=== Exercise requirements ===
Below are some records. Pull every line that contains the word "fear".

=== Available data ===
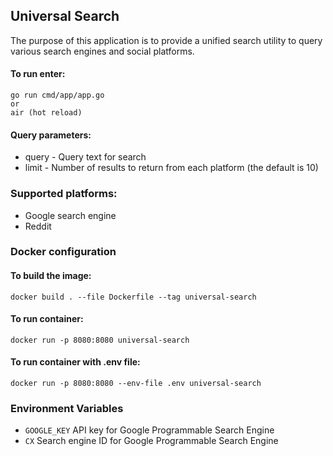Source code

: ## Universal Search
The purpose of this application is to provide a unified search utility to query various search engines and social platforms.
#### To run enter:
```
go run cmd/app/app.go
or
air (hot reload)
```

#### Query parameters:

- query - Query text for search
- limit - Number of results to return from each platform (the default is 10)

### Supported platforms:

- Google search engine
- Reddit
### Docker configuration


#### To build the image:
```
docker build . --file Dockerfile --tag universal-search
```

#### To run container:
```
docker run -p 8080:8080 universal-search
```

#### To run container with .env file:
```
docker run -p 8080:8080 --env-file .env universal-search
```

### Environment Variables

- `GOOGLE_KEY` API key for Google Programmable Search Engine
- `CX` Search engine ID for Google Programmable Search Engine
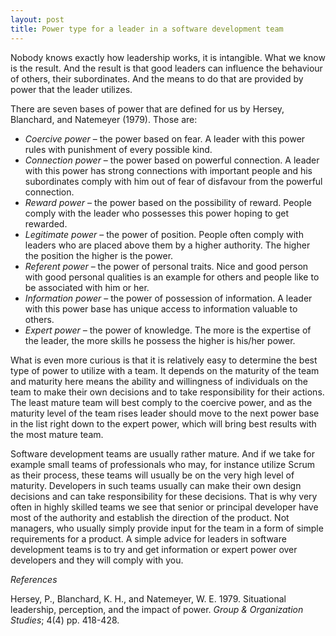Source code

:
 ```yaml
---
layout: post
title: Power type for a leader in a software development team
---
```


Nobody knows exactly how leadership works, it is intangible. What we know is the result. And the result is that good leaders can influence the behaviour of others, their subordinates. And the means to do that are provided by power that the leader utilizes.

There are seven bases of power that are defined for us by Hersey, Blanchard, and Natemeyer (1979). Those are:

- _Coercive power_ – the power based on fear. A leader with this power rules with punishment of every possible kind.
- _Connection power_ – the power based on powerful connection. A leader with this power has strong connections with important people and his subordinates comply with him out of fear of disfavour from the powerful connection.
- _Reward power_ – the power based on the possibility of reward. People comply with the leader who possesses this power hoping to get rewarded.
- _Legitimate power_ – the power of position. People often comply with leaders who are placed above them by a higher authority. The higher the position the higher is the power.
- _Referent power_ – the power of personal traits. Nice and good person with good personal qualities is an example for others and people like to be associated with him or her.
- _Information power_ – the power of possession of information. A leader with this power base has unique access to information valuable to others.
- _Expert power –_ the power of knowledge. The more is the expertise of the leader, the more skills he possess the higher is his/her power.

What is even more curious is that it is relatively easy to determine the best type of power to utilize with a team. It depends on the maturity of the team and maturity here means the ability and willingness of individuals on the team to make their own decisions and to take responsibility for their actions. The least mature team will best comply to the coercive power, and as the maturity level of the team rises leader should move to the next power base in the list right down to the expert power, which will bring best results with the most mature team.

Software development teams are usually rather mature. And if we take for example small teams of professionals who may, for instance utilize Scrum as their process, these teams will usually be on the very high level of maturity. Developers in such teams usually can make their own design decisions and can take responsibility for these decisions. That is why very often in highly skilled teams we see that senior or principal developer have most of the authority and establish the direction of the product. Not managers, who usually simply provide input for the team in a form of simple requirements for a product. A simple advice for leaders in software development teams is to try and get information or expert power over developers and they will comply with you.

_References_

Hersey, P., Blanchard, K. H., and Natemeyer, W. E. 1979. Situational leadership, perception, and the impact of power. _Group &amp; Organization Studies_; 4(4) pp. 418-428.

=== Finished task ===
- _Coercive power_ – the power based on fear. A leader with this power rules with punishment of every possible kind.
- _Connection power_ – the power based on powerful connection. A leader with this power has strong connections with important people and his subordinates comply with him out of fear of disfavour from the powerful connection.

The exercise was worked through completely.